In the commercial, Bill Kurtis, in a dark Steve McGarrett-type dress suit, walks in front of a crashed plane and says, "We've come to this island and you'll never believe what we found ... the Internet! Seems it can't hide here either!"
The island he's apparently gotten to is Sand Island, because waaaayyyyy in the background on the left side of the screen you can clearly see Diamond Head and a bit of Waikiki. It would be hard to believe that the producers of the commercial accidentally left in one of the most photographed tourist-destination icons in the world. So it's pretty funny that Bill Kurtis is supposedly on a deserted island with Diamond Head in the background and even funnier if having Diamond Head in the background was accidental.
One clue that the commercial is intentionally funny is that the name on the crashed plane is "Amelia," as in Amelia Earhart. The plane looks to be an actual reproduction of the Lockheed Electra twin-engine plane Earhart was flying when she disappeared in 1937 over the central Pacific Ocean. Flying with her navigator, Fred Noonan, Earhart was trying to become the first woman to fly around the world.
You can only hope AT&T included a crashed plane named "Amelia" in the commercial as a joke because, otherwise, it is in really bad taste.
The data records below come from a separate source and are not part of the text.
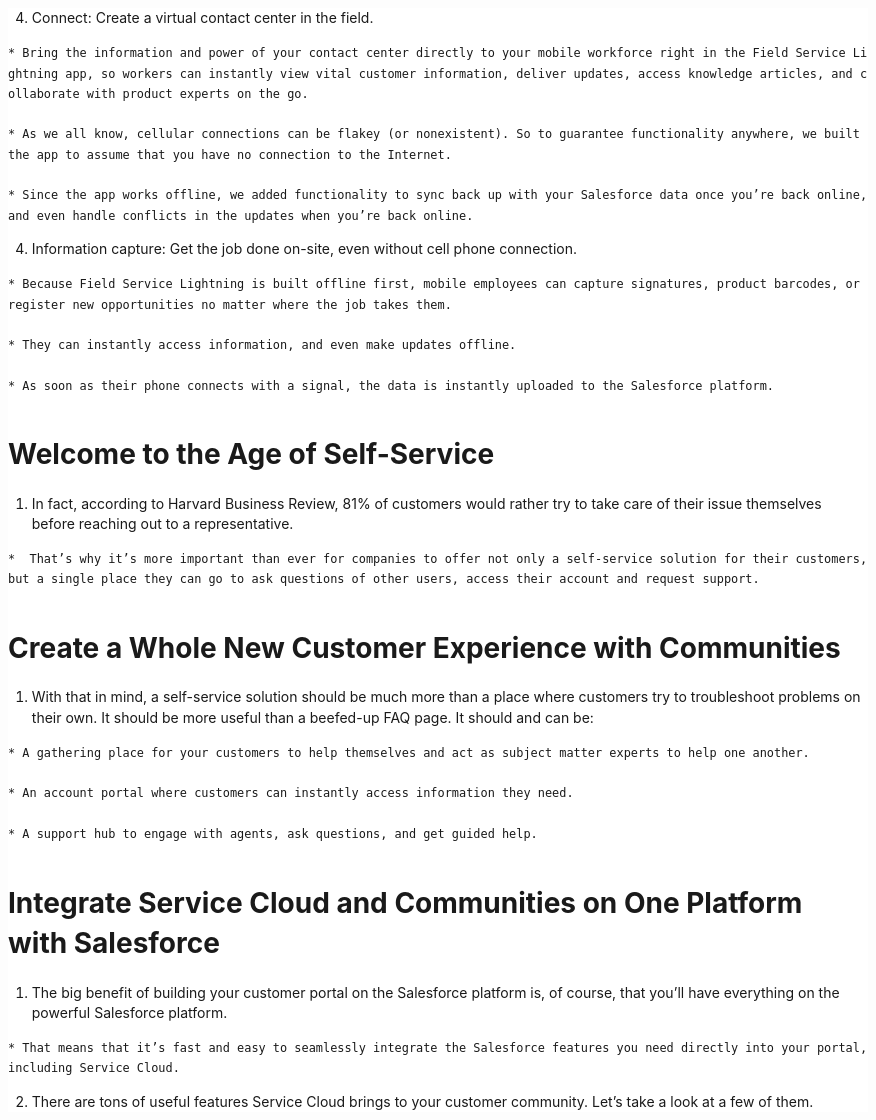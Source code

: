   4. Connect: Create a virtual contact center in the field. 

    * Bring the information and power of your contact center directly to your mobile workforce right in the Field Service Lightning app, so workers can instantly view vital customer information, deliver updates, access knowledge articles, and collaborate with product experts on the go.

    * As we all know, cellular connections can be flakey (or nonexistent). So to guarantee functionality anywhere, we built the app to assume that you have no connection to the Internet. 

    * Since the app works offline, we added functionality to sync back up with your Salesforce data once you’re back online, and even handle conflicts in the updates when you’re back online.

  4. Information capture: Get the job done on-site, even without cell phone connection.

    * Because Field Service Lightning is built offline first, mobile employees can capture signatures, product barcodes, or register new opportunities no matter where the job takes them. 

    * They can instantly access information, and even make updates offline.

    * As soon as their phone connects with a signal, the data is instantly uploaded to the Salesforce platform.

# Welcome to the Age of Self-Service 

  1. In fact, according to Harvard Business Review, 81% of customers would rather try to take care of their issue themselves before reaching out to a representative.

    *  That’s why it’s more important than ever for companies to offer not only a self-service solution for their customers, but a single place they can go to ask questions of other users, access their account and request support.

# Create a Whole New Customer Experience with Communities 

  1. With that in mind, a self-service solution should be much more than a place where customers try to troubleshoot problems on their own. It should be more useful than a beefed-up FAQ page. It should and can be:

    * A gathering place for your customers to help themselves and act as subject matter experts to help one another.

    * An account portal where customers can instantly access information they need.

    * A support hub to engage with agents, ask questions, and get guided help.

# Integrate Service Cloud and Communities on One Platform with Salesforce 

  1. The big benefit of building your customer portal on the Salesforce platform is, of course, that you’ll have everything on the powerful Salesforce platform.

    * That means that it’s fast and easy to seamlessly integrate the Salesforce features you need directly into your portal, including Service Cloud. 

  2. There are tons of useful features Service Cloud brings to your customer community. Let’s take a look at a few of them.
Hey! Let's make fun of a famous dead woman! Maybe next time Bill Kurtis will find the Internet where police found the Lindberg baby or in the jungles of New Guinea where Michael Rockefeller disappeared.
I see many possibilities for AT&T's Internet connection card campaign.
"Hi! I'm Bill Kurtis and I've come to this remote Oregon forest where you'll never believe what I've found! The Internet and D.B. Cooper! That's him hanging in the tree back there by his parachute. If ol' D.B. had had the AT&T laptop connect card, he wouldn't have had to hijack that plane!"
The reason it's hard to tell if AT&T intended for people to know Bill Kurtis actually was in Hawaii is that so many companies try to use Hawaii as a generic tropical location in their ads, but inadvertently include well-known visitor attractions. Not long ago, an insurance company was silly enough to use Hanauma Bay as a generic beach in a national magazine campaign. If people didn't recognize Hanauma Bay, they certainly noticed the dead Elvis by the coconut tree.
If AT&T really wanted us to know the "Amelia" commercial was a joke, it should have had Sayid or Hurley or some other character from the TV show "Lost" emerging from the wrecked plane behind Bill Kurtis, carrying a case of Spam.
CORRECTION Friday, July 18, 2008
Bill Kurtis is featured in an AT&T commercial for the Laptop Connect Card. His name was originally misspelled in this article.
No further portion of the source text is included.